Stored data entries:
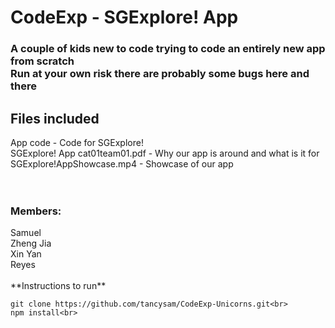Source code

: <h1 >CodeExp - SGExplore! App</h1>
<h3>
A couple of kids new to code trying to code an entirely new app from scratch<br>
Run at your own risk there are probably some bugs here and there<br>
</h3>

<h2>Files included</h2>
App code - Code for SGExplore!<br>
SGExplore! App cat01team01.pdf - Why our app is around and what is it for<br>
SGExplore!AppShowcase.mp4 - Showcase of our app<br>
<br>
<br>
<h3>Members:</h3>
Samuel<br>
Zheng Jia<br>
Xin Yan<br>
Reyes<br>

<br>
**Instructions to run**


    git clone https://github.com/tancysam/CodeExp-Unicorns.git<br>
    npm install<br>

What you should do:
An exact copy of all the entries is required, and it must contain no pictures.

Answer below:
Source code

: <h1 >CodeExp - SGExplore! App</h1>
<h3>
A couple of kids new to code trying to code an entirely new app from scratch<br>
Run at your own risk there are probably some bugs here and there<br>
</h3>

<h2>Files included</h2>
App code - Code for SGExplore!<br>
SGExplore! App cat01team01.pdf - Why our app is around and what is it for<br>
SGExplore!AppShowcase.mp4 - Showcase of our app<br>
<br>
<br>
<h3>Members:</h3>
Samuel<br>
Zheng Jia<br>
Xin Yan<br>
Reyes<br>

<br>
**Instructions to run**


    git clone https://github.com/tancysam/CodeExp-Unicorns.git<br>
    npm install<br>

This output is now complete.